Many people who suffer from seasonal depression tend to avoid social interaction. Resist the urge to isolate yourself. Now, more than ever, it is SO important to stay connected with family, friends, neighbors and colleagues. Just think about how many people are feeling the same way as you! Try and make it a daily goal to reach out to at least THREE people after 4:30pm. Call, text, FaceTime, Zoom. Find ways to make new connections or find an online community that offers support. Consider taking advantage of things like online therapy. Teletherapy is making support more accessible and affordable, and since it is done from the comfort of your own home many people feel it’s less intimidating.
Don’t mind the chilly temps? Meet on the porch with a neighbor, invite a friend to walk with you and your dog, bundle up the kids and make it a fun walk with flashlights or glow sticks, sit out back with hot chocolate (if you have ample outdoor lighting, if not – great investment!), get a fire pit going and read a few chapters in a book. There are ways to enjoy the outdoors (dressed properly of course) and while it amounts to less time outside than the summer months, it will prove to be a great benefit for your mentality. (*Health Tip: Consider taking a daily Vitamin D3 supplement which is proven to promote bone health and immunity support. Most people are deficient in this Vitamin to begin with – which helps your body absorb calcium – and in the winter we lack this vitamin even more due to the less sun exposure).
Stick to a schedule
Having a schedule that you’re familiar with will help alleviate some of the changes you may be feeling due to the shorter days (and that thing called a pandemic). Now may be a good time to add in healthy habits such as meditation or light exercise. Having a set bedtime and wake up time is also helpful for your circadian rhythm – the 24-hour cycle that’s basically our body’s internal clock. Don’t forget to schedule in breaks for fresh air, healthy snacks and to just recharge.
Limit negative news
Avoid getting trapped in the 24-hour news cycle. For background noise, choose music (Sirius CHILL) or a podcast instead. There are so many positive ways to substitute the news. Audiobooks, podcasts, even a lighthearted movie or show will brighten your spirits and decrease the doom and gloom feeling. If you want to take that extra step, remove the news apps from your phone and click unfollow on social media.

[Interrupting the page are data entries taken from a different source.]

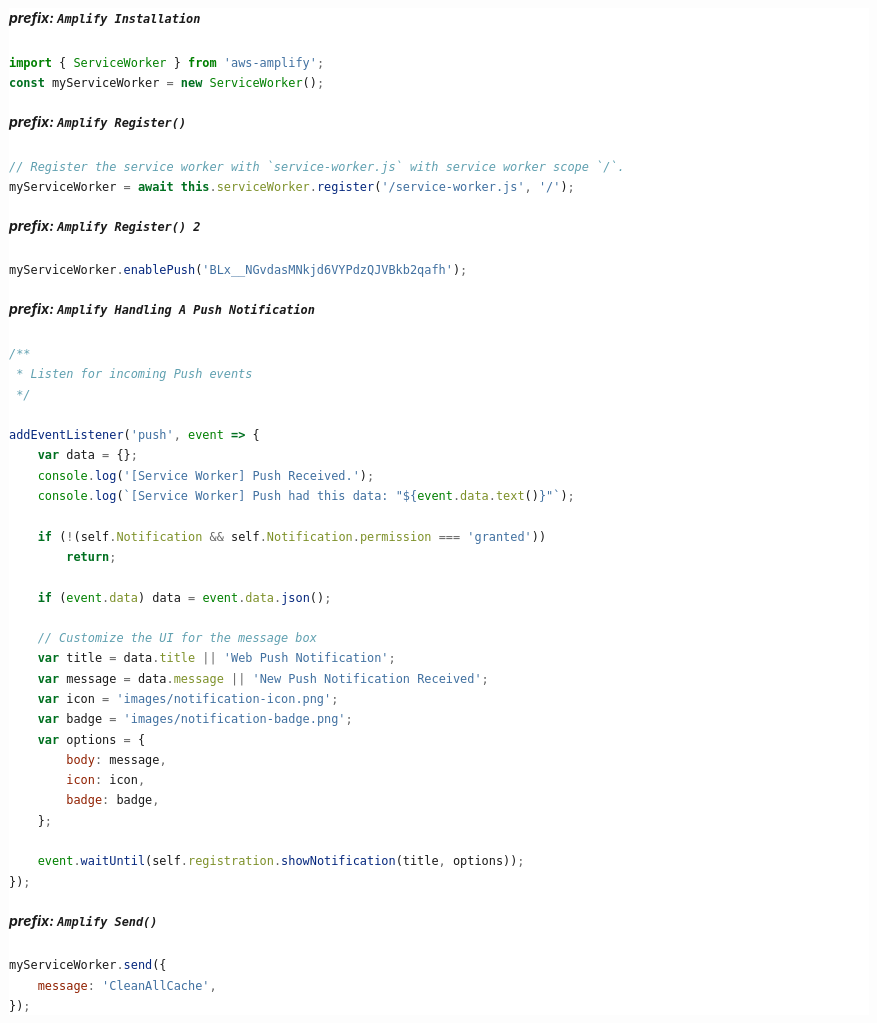 ##### prefix: `Amplify Installation`

```js
import { ServiceWorker } from 'aws-amplify';
const myServiceWorker = new ServiceWorker();
```

##### prefix: `Amplify Register()`

```js
// Register the service worker with `service-worker.js` with service worker scope `/`.
myServiceWorker = await this.serviceWorker.register('/service-worker.js', '/');
```

##### prefix: `Amplify Register() 2`

```js
myServiceWorker.enablePush('BLx__NGvdasMNkjd6VYPdzQJVBkb2qafh');
```

##### prefix: `Amplify Handling A Push Notification`

```js
/**
 * Listen for incoming Push events
 */

addEventListener('push', event => {
	var data = {};
	console.log('[Service Worker] Push Received.');
	console.log(`[Service Worker] Push had this data: "${event.data.text()}"`);

	if (!(self.Notification && self.Notification.permission === 'granted'))
		return;

	if (event.data) data = event.data.json();

	// Customize the UI for the message box
	var title = data.title || 'Web Push Notification';
	var message = data.message || 'New Push Notification Received';
	var icon = 'images/notification-icon.png';
	var badge = 'images/notification-badge.png';
	var options = {
		body: message,
		icon: icon,
		badge: badge,
	};

	event.waitUntil(self.registration.showNotification(title, options));
});
```

##### prefix: `Amplify Send()`

```js
myServiceWorker.send({
	message: 'CleanAllCache',
});
```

Do what you love (or try something new!)
Spice things up a bit! Now is a great time to buy that air fryer and try some new recipes. If cooking isn’t your thing, grab some new books or magazine subscriptions. If you’ve always wanted to try scrapbooking or fitness videos, why not try now? Ironically, most people say the days feel LONGER not shorter, so think about how you can fill up the dark hours with things that are fresh and interesting, but also simple.